Of the 6,147 voters in Rio Arriba and Santa Fe County who voted on the measure, 3,828 or 62% said yes to providing $2.4 Million annually to establish and sustain associate degree programs in trades at Northern. The first programs to be implemented are plumbing/pipefitting and electrical, with the hands-on portion of those programs taking place on the College’s El Rito campus. The Mill Levy also provides for the expansion of dual credit and trades education opportunities for residents of the Española, Pojoaque, Chama Valley, Mesa Vista, and Jemez Mountain School districts, including free transportation to and from Northern’s campuses.
Due to an unfortunate error, Northern’s Mill Levy question did not appear on the ballot for 54 voters in the two precincts of Taos County that are within the Mesa Vista School District. The majority of residents of the Mesa Vista School District cast ballots that included the College’s mill levy initiative in Rio Arriba County.
President Bailey is actively working with the New Mexico Secretary of State’s Office and the Taos County Clerk’s office to resolve the issue as soon as possible.

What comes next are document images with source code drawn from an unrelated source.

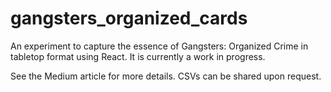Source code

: # gangsters_organized_cards
An experiment to capture the essence of Gangsters: Organized Crime in tabletop format using React. It is currently a work in progress.

See the Medium article for more details. CSVs can be shared upon request.
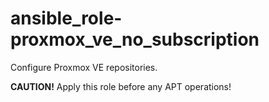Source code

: # ansible_role-proxmox_ve_no_subscription

Configure Proxmox VE repositories.

**CAUTION!** Apply this role before any APT operations!
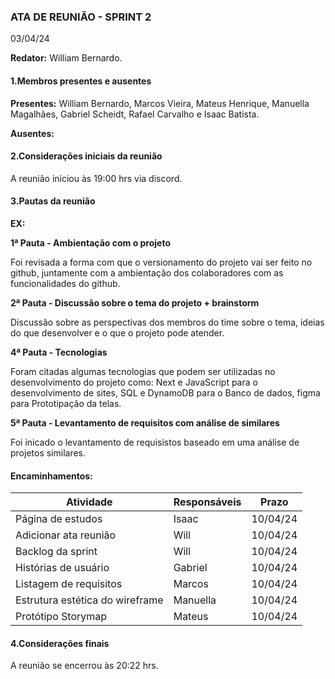 ### ATA DE REUNIÃO - SPRINT 2
03/04/24

**Redator:** William Bernardo.

#### 1.Membros presentes e ausentes

**Presentes:** William Bernardo, Marcos Vieira, Mateus Henrique, Manuella Magalhães, Gabriel Scheidt, Rafael Carvalho e Isaac Batista.

**Ausentes:** 

#### 2.Considerações iniciais da reunião

A reunião iniciou às 19:00 hrs via discord.

#### 3.Pautas da reunião

**EX:**

**1ª Pauta - Ambientação com o projeto**

Foi revisada a forma com que o versionamento do projeto vai ser feito no github, juntamente com a ambientação dos colaboradores com as funcionalidades do github.

**2ª Pauta - Discussão sobre o tema do projeto + brainstorm**

Discussão sobre as perspectivas dos membros do time sobre o tema, ideias do que desenvolver e o que o projeto pode atender.

**4ª Pauta - Tecnologias**

Foram citadas algumas tecnologias que podem ser utilizadas no desenvolvimento do projeto como: Next e JavaScript para o desenvolvimento de sites, SQL e DynamoDB para o Banco de dados, figma para Prototipação da telas.

**5ª Pauta - Levantamento de requisitos com análise de similares**

Foi inicado o levantamento de requisistos baseado em uma análise de projetos similares.


#### Encaminhamentos:

| Atividade                            | Responsáveis | Prazo   |
|--------------------------------------|--------------|---------|
| Página de estudos                    |    Isaac     |10/04/24 |
| Adicionar ata reunião                |     Will     |10/04/24 |
| Backlog da sprint                    |     Will     |10/04/24 |
| Histórias de usuário                 |    Gabriel   |10/04/24 |
| Listagem de requisitos               |    Marcos    |10/04/24 |
| Estrutura estética do wireframe      |   Manuella   |10/04/24 |
| Protótipo Storymap                   |    Mateus    |10/04/24 |


#### 4.Considerações finais

A reunião se encerrou às 20:22 hrs.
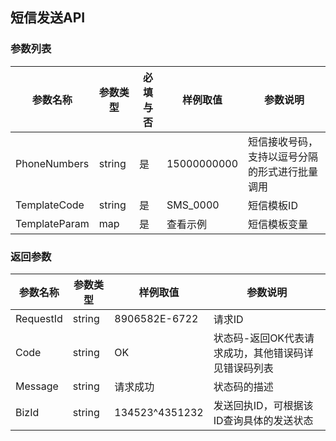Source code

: ## 短信发送API

### 参数列表
|参数名称|参数类型|必填与否|样例取值|参数说明|
|---|---|---|---|---|
|PhoneNumbers|string|是|15000000000|短信接收号码，支持以逗号分隔的形式进行批量调用|
|TemplateCode|string|是|SMS_0000|短信模板ID|
|TemplateParam|map|是|查看示例|短信模板变量|

### 返回参数
|参数名称|参数类型|样例取值|参数说明|
|---|---|---|---|
|RequestId|string|8906582E-6722|请求ID|
|Code|string|OK|状态码-返回OK代表请求成功，其他错误码详见错误码列表|
|Message|string|请求成功|状态码的描述|
|BizId|string|134523^4351232|发送回执ID，可根据该ID查询具体的发送状态|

While the number of voters in Taos county is not significant enough to affect the outcome of the election, the omission of the question from those ballots raises questions about how the tax could be applied moving forward.

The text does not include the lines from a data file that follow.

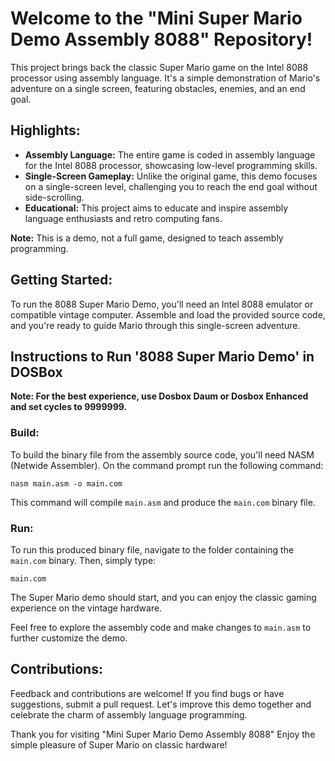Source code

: # Welcome to the "Mini Super Mario Demo Assembly 8088" Repository!

This project brings back the classic Super Mario game on the Intel 8088 processor using assembly language. It's a simple demonstration of Mario's adventure on a single screen, featuring obstacles, enemies, and an end goal.

## Highlights:

- **Assembly Language:** The entire game is coded in assembly language for the Intel 8088 processor, showcasing low-level programming skills.
- **Single-Screen Gameplay:** Unlike the original game, this demo focuses on a single-screen level, challenging you to reach the end goal without side-scrolling.
- **Educational:** This project aims to educate and inspire assembly language enthusiasts and retro computing fans.

**Note:** This is a demo, not a full game, designed to teach assembly programming.

## Getting Started:

To run the 8088 Super Mario Demo, you'll need an Intel 8088 emulator or compatible vintage computer. Assemble and load the provided source code, and you're ready to guide Mario through this single-screen adventure.

## Instructions to Run '8088 Super Mario Demo' in DOSBox

**Note: For the best experience, use Dosbox Daum or Dosbox Enhanced and set cycles to 9999999.**

### Build:
To build the binary file from the assembly source code, you'll need NASM (Netwide Assembler). On the command prompt run the following command:

`nasm main.asm -o main.com`


This command will compile `main.asm` and produce the `main.com` binary file.

### Run:
To run this produced binary file, navigate to the folder containing the `main.com` binary. Then, simply type:

`main.com`


The Super Mario demo should start, and you can enjoy the classic gaming experience on the vintage hardware.

Feel free to explore the assembly code and make changes to `main.asm` to further customize the demo.


## Contributions:

Feedback and contributions are welcome! If you find bugs or have suggestions, submit a pull request. Let's improve this demo together and celebrate the charm of assembly language programming.

Thank you for visiting "Mini Super Mario Demo Assembly 8088" Enjoy the simple pleasure of Super Mario on classic hardware!
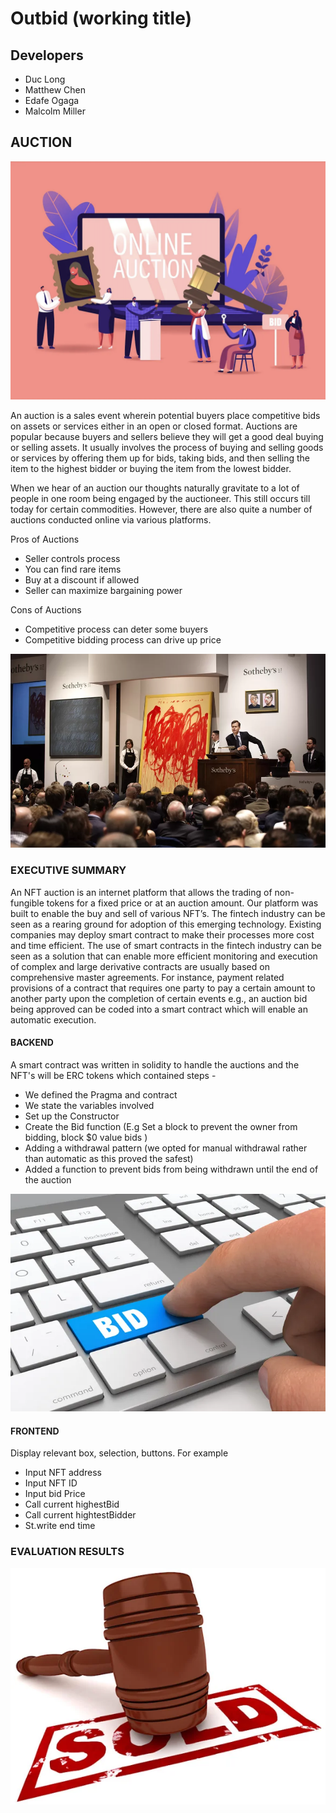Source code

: # Outbid (working title)

## Developers

- Duc Long
- Matthew Chen
- Edafe Ogaga
- Malcolm Miller

## AUCTION 

![alt=""](images/Auction.png)

An auction is a sales event wherein potential buyers place competitive bids on assets or services either in an open or closed format. Auctions are popular because buyers and sellers believe they will get a good deal buying or selling assets. It usually involves the process of buying and selling goods or services by offering them up for bids, taking bids, and then selling the item to the highest bidder or buying the item from the lowest bidder.

When we hear of an auction our thoughts naturally gravitate to a lot of people in one room being engaged by the auctioneer. This still occurs till today for certain commodities. However, there are also quite a number of auctions conducted online via various platforms.

Pros of Auctions
- Seller controls process
- You can find rare items 
- Buy at a discount if allowed 
- Seller can maximize bargaining power 

Cons of Auctions
- Competitive process can deter some buyers
- Competitive bidding process can drive up price


![alt=""](images/traditional_auction.png)

### EXECUTIVE SUMMARY

An NFT auction is an internet platform that allows the trading of non-fungible tokens for a fixed price or at an auction amount. Our platform was built to enable the buy and sell of various NFT’s. 
The fintech industry can be seen as a rearing ground for adoption of this emerging technology. Existing companies may deploy smart contract to make their processes more cost and time efficient. The use of smart contracts in the fintech industry can be seen as a solution that can enable more efficient monitoring and execution of complex and large derivative contracts are usually based on comprehensive master agreements. For instance, payment related provisions of a contract that requires one party to pay a certain amount to another party upon the completion of certain events e.g., an auction bid being approved can be coded into a smart contract which will enable an automatic execution.


#### BACKEND
A smart contract was written in solidity to handle the auctions and the NFT's will be ERC tokens which contained steps -
- We defined the Pragma and contract
- We state the variables involved 
- Set up the Constructor 
- Create the Bid function (E.g Set a block to prevent the owner from bidding, block $0 value bids )
- Adding a withdrawal pattern (we opted for manual withdrawal rather than automatic as this proved the safest)
- Added a function to prevent bids from being withdrawn until the end of the auction


![alt=""](images/bid.png)


#### FRONTEND

Display relevant box, selection, buttons. For example 
- Input NFT address
- Input NFT ID
- Input bid Price
- Call current highestBid
- Call current hightestBidder
- St.write end time









### EVALUATION RESULTS 




![alt=""](images/sold.png)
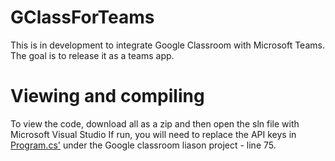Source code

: # GClassForTeams
This is in development to integrate Google Classroom with Microsoft Teams.  
The goal is to release it as a teams app.

# Viewing and compiling
To view the code, download all as a zip and then open the sln file with Microsoft Visual Studio
If run, you will need to replace the API keys in [Program.cs'](GClassForTeams/WebApp/Program.cs) under the Google classroom liason project - line 75.
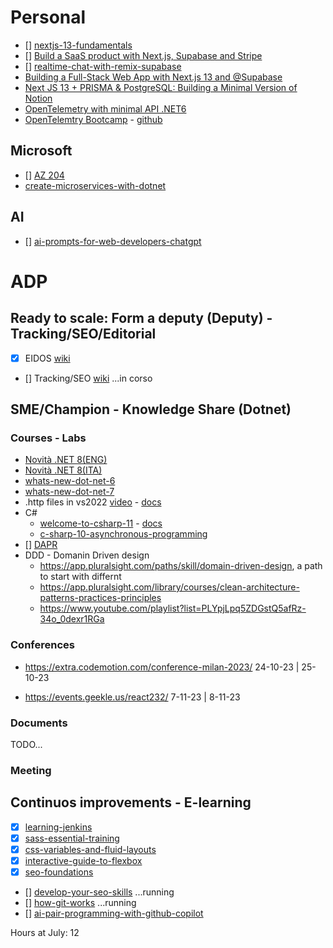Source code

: 
# Personal
- [] [nextjs-13-fundamentals](https://app.pluralsight.com/library/courses/nextjs-13-fundamentals/table-of-contents)
- [] [Build a SaaS product with Next.js, Supabase and Stripe](https://egghead.io/courses/build-a-saas-product-with-next-js-supabase-and-stripe-61f2bc20)
- [] [realtime-chat-with-remix-supabase](https://egghead.io/courses/build-a-realtime-chat-app-with-remix-and-supabase-d36e2618)
- [Building a Full-Stack Web App with Next.js 13 and @Supabase](https://www.youtube.com/watch?v=kDGovtwtcyU&t=231s)
- [Next JS 13 + PRISMA & PostgreSQL: Building a Minimal Version of Notion](https://www.youtube.com/watch?v=OPJc8UrdoI4&t=1s)
- [OpenTelemetry with minimal API .NET6](https://www.youtube.com/watch?v=djLCqEzf72o&t=1179s&pp=ygURb3BlbnRlbGVtZXRyeSBuZXQ%3D)
- [OpenTelemtry Bootcamp](https://www.youtube.com/watch?v=UEwkn0iHDzA&list=PLNxnp_rzlqf6z1cC0IkIwp6yjsBboX945) - [github](https://github.com/aspecto-io/opentelemetry-bootcamp)
## Microsoft
- [] [AZ 204](https://app.pluralsight.com/paths/certificate/developing-solutions-for-microsoft-azure-az-204)
- [create-microservices-with-dotnet](https://learn.microsoft.com/en-us/training/paths/create-microservices-with-dotnet/?WT.mc_id=dotnet-35129-website)



## AI
- [] [ai-prompts-for-web-developers-chatgpt](https://www.builder.io/blog/ai-prompts-for-web-developers-chatgpt)

# ADP
## Ready to scale: Form a deputy (Deputy) - Tracking/SEO/Editorial
- [x] EIDOS [wiki](https://wiki.deltatre.com/pages/viewpage.action?spaceKey=UEFACOM&title=Eidos+Cms)
- [] Tracking/SEO [wiki](https://wiki.deltatre.com/display/UEFACOM/SEO+and+Analytics?src=contextnavpagetreemode) ...in corso
## SME/Champion - Knowledge Share (Dotnet)
### Courses - Labs
- [Novità .NET 8(ENG)](https://www.youtube.com/watch?v=pJGDPEk45Jc)
- [Novità .NET 8(ITA)](https://www.youtube.com/watch?v=ZXxZlTsgmsI)
- [whats-new-dot-net-6](https://app.pluralsight.com/library/courses/whats-new-dot-net-6)
- [whats-new-dot-net-7](https://app.pluralsight.com/library/courses/dot-net-7-whats-new)
- .http files in vs2022 [video](https://www.youtube.com/watch?v=ud0wx5mgniI) - [docs](https://learn.microsoft.com/en-us/aspnet/core/test/http-files?view=aspnetcore-8.0&viewFallbackFrom=aspnetcore-7.0)
- C#
  - [welcome-to-csharp-11](https://devblogs.microsoft.com/dotnet/welcome-to-csharp-11/) - [docs](https://learn.microsoft.com/en-us/dotnet/csharp/whats-new/csharp-11)
  - [c-sharp-10-asynchronous-programming](https://app.pluralsight.com/library/courses/c-sharp-10-asynchronous-programming)
- [] [DAPR](https://app.pluralsight.com/library/courses/dapr-1-big-picture)
- DDD - Domanin Driven design
  -  https://app.pluralsight.com/paths/skill/domain-driven-design, a path to start with differnt
  - https://app.pluralsight.com/library/courses/clean-architecture-patterns-practices-principles
  - https://www.youtube.com/playlist?list=PLYpjLpq5ZDGstQ5afRz-34o_0dexr1RGa

### Conferences
- https://extra.codemotion.com/conference-milan-2023/
24-10-23 | 25-10-23 

- https://events.geekle.us/react232/
7-11-23 | 8-11-23 
### Documents
TODO...
### Meeting

## Continuos improvements - E-learning 
- [x] [learning-jenkins](https://www.linkedin.com/learning/learning-jenkins-14423877?u=111852570)
- [x] [sass-essential-training](https://www.linkedin.com/learning/sass-essential-training-15630917?u=111852570)
- [x] [css-variables-and-fluid-layouts](https://www.linkedin.com/learning/css-variables-and-fluid-layouts?u=111852570)
- [x] [interactive-guide-to-flexbox](https://www.joshwcomeau.com/css/interactive-guide-to-flexbox/)
- [x] [seo-foundations](https://www.linkedin.com/learning/seo-foundations-14828080?u=111852570)
- [] [develop-your-seo-skills](https://www.linkedin.com/learning/paths/develop-your-seo-skills?u=111852570) ...running
- [] [how-git-works](https://app.pluralsight.com/library/courses/how-git-works) ...running
- [] [ai-pair-programming-with-github-copilot](https://www.linkedin.com/learning/ai-pair-programming-with-github-copilot?u=111852570)

Hours at July: 12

“We are the first co-located community college in the state, and there are so many barriers that we overcame to get to this place,” Bailey said. “I want to make sure that we are doing everything with the full blessing of the Secretary of State, the Mesa Vista School District, and Taos County.”

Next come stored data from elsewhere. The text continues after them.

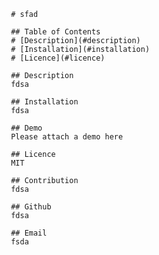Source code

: 
     # sfad

     ## Table of Contents
     # [Description](#description)
     # [Installation](#installation)
     # [Licence](#licence)

     ## Description
     fdsa

     ## Installation
     fdsa

     ## Demo
     Please attach a demo here

     ## Licence
     MIT

     ## Contribution
     fdsa

     ## Github
     fdsa

     ## Email
     fsda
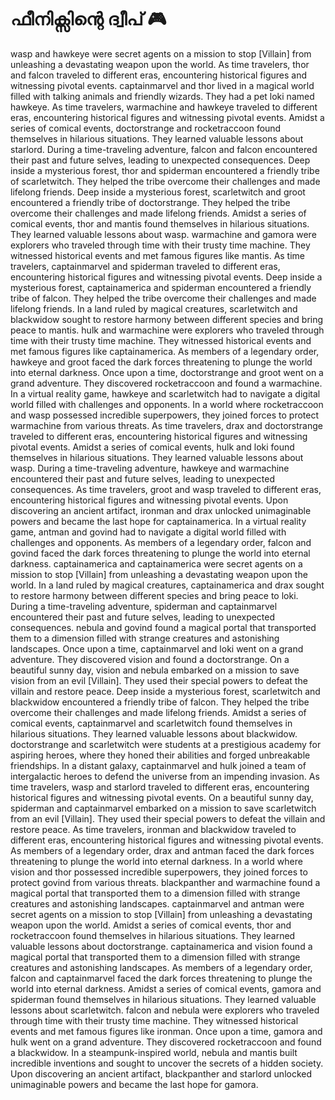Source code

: # ഫീനിക്സിന്റെ ദ്വീപ് :video_game: 

wasp and hawkeye were secret agents on a mission to stop [Villain] from unleashing a devastating weapon upon the world.
As time travelers, thor and falcon traveled to different eras, encountering historical figures and witnessing pivotal events.
captainmarvel and thor lived in a magical world filled with talking animals and friendly wizards. They had a pet loki named hawkeye.
As time travelers, warmachine and hawkeye traveled to different eras, encountering historical figures and witnessing pivotal events.
Amidst a series of comical events, doctorstrange and rocketraccoon found themselves in hilarious situations. They learned valuable lessons about starlord.
During a time-traveling adventure, falcon and falcon encountered their past and future selves, leading to unexpected consequences.
Deep inside a mysterious forest, thor and spiderman encountered a friendly tribe of scarletwitch. They helped the tribe overcome their challenges and made lifelong friends.
Deep inside a mysterious forest, scarletwitch and groot encountered a friendly tribe of doctorstrange. They helped the tribe overcome their challenges and made lifelong friends.
Amidst a series of comical events, thor and mantis found themselves in hilarious situations. They learned valuable lessons about wasp.
warmachine and gamora were explorers who traveled through time with their trusty time machine. They witnessed historical events and met famous figures like mantis.
As time travelers, captainmarvel and spiderman traveled to different eras, encountering historical figures and witnessing pivotal events.
Deep inside a mysterious forest, captainamerica and spiderman encountered a friendly tribe of falcon. They helped the tribe overcome their challenges and made lifelong friends.
In a land ruled by magical creatures, scarletwitch and blackwidow sought to restore harmony between different species and bring peace to mantis.
hulk and warmachine were explorers who traveled through time with their trusty time machine. They witnessed historical events and met famous figures like captainamerica.
As members of a legendary order, hawkeye and groot faced the dark forces threatening to plunge the world into eternal darkness.
Once upon a time, doctorstrange and groot went on a grand adventure. They discovered rocketraccoon and found a warmachine.
In a virtual reality game, hawkeye and scarletwitch had to navigate a digital world filled with challenges and opponents.
In a world where rocketraccoon and wasp possessed incredible superpowers, they joined forces to protect warmachine from various threats.
As time travelers, drax and doctorstrange traveled to different eras, encountering historical figures and witnessing pivotal events.
Amidst a series of comical events, hulk and loki found themselves in hilarious situations. They learned valuable lessons about wasp.
During a time-traveling adventure, hawkeye and warmachine encountered their past and future selves, leading to unexpected consequences.
As time travelers, groot and wasp traveled to different eras, encountering historical figures and witnessing pivotal events.
Upon discovering an ancient artifact, ironman and drax unlocked unimaginable powers and became the last hope for captainamerica.
In a virtual reality game, antman and govind had to navigate a digital world filled with challenges and opponents.
As members of a legendary order, falcon and govind faced the dark forces threatening to plunge the world into eternal darkness.
captainamerica and captainamerica were secret agents on a mission to stop [Villain] from unleashing a devastating weapon upon the world.
In a land ruled by magical creatures, captainamerica and drax sought to restore harmony between different species and bring peace to loki.
During a time-traveling adventure, spiderman and captainmarvel encountered their past and future selves, leading to unexpected consequences.
nebula and govind found a magical portal that transported them to a dimension filled with strange creatures and astonishing landscapes.
Once upon a time, captainmarvel and loki went on a grand adventure. They discovered vision and found a doctorstrange.
On a beautiful sunny day, vision and nebula embarked on a mission to save vision from an evil [Villain]. They used their special powers to defeat the villain and restore peace.
Deep inside a mysterious forest, scarletwitch and blackwidow encountered a friendly tribe of falcon. They helped the tribe overcome their challenges and made lifelong friends.
Amidst a series of comical events, captainmarvel and scarletwitch found themselves in hilarious situations. They learned valuable lessons about blackwidow.
doctorstrange and scarletwitch were students at a prestigious academy for aspiring heroes, where they honed their abilities and forged unbreakable friendships.
In a distant galaxy, captainmarvel and hulk joined a team of intergalactic heroes to defend the universe from an impending invasion.
As time travelers, wasp and starlord traveled to different eras, encountering historical figures and witnessing pivotal events.
On a beautiful sunny day, spiderman and captainmarvel embarked on a mission to save scarletwitch from an evil [Villain]. They used their special powers to defeat the villain and restore peace.
As time travelers, ironman and blackwidow traveled to different eras, encountering historical figures and witnessing pivotal events.
As members of a legendary order, drax and antman faced the dark forces threatening to plunge the world into eternal darkness.
In a world where vision and thor possessed incredible superpowers, they joined forces to protect govind from various threats.
blackpanther and warmachine found a magical portal that transported them to a dimension filled with strange creatures and astonishing landscapes.
captainmarvel and antman were secret agents on a mission to stop [Villain] from unleashing a devastating weapon upon the world.
Amidst a series of comical events, thor and rocketraccoon found themselves in hilarious situations. They learned valuable lessons about doctorstrange.
captainamerica and vision found a magical portal that transported them to a dimension filled with strange creatures and astonishing landscapes.
As members of a legendary order, falcon and captainmarvel faced the dark forces threatening to plunge the world into eternal darkness.
Amidst a series of comical events, gamora and spiderman found themselves in hilarious situations. They learned valuable lessons about scarletwitch.
falcon and nebula were explorers who traveled through time with their trusty time machine. They witnessed historical events and met famous figures like ironman.
Once upon a time, gamora and hulk went on a grand adventure. They discovered rocketraccoon and found a blackwidow.
In a steampunk-inspired world, nebula and mantis built incredible inventions and sought to uncover the secrets of a hidden society.
Upon discovering an ancient artifact, blackpanther and starlord unlocked unimaginable powers and became the last hope for gamora.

Bailey said the he felt confident a resolution would be reached within the next few weeks, after which the College can begin putting proposals before the Branch Community College Board, who will ultimately have jurisdiction over how the Mill Levy money is spent.
“The support for the initiative was so overwhelming,” Bailey said. “I feel confident that we have a very strong mandate from the public to move forward.”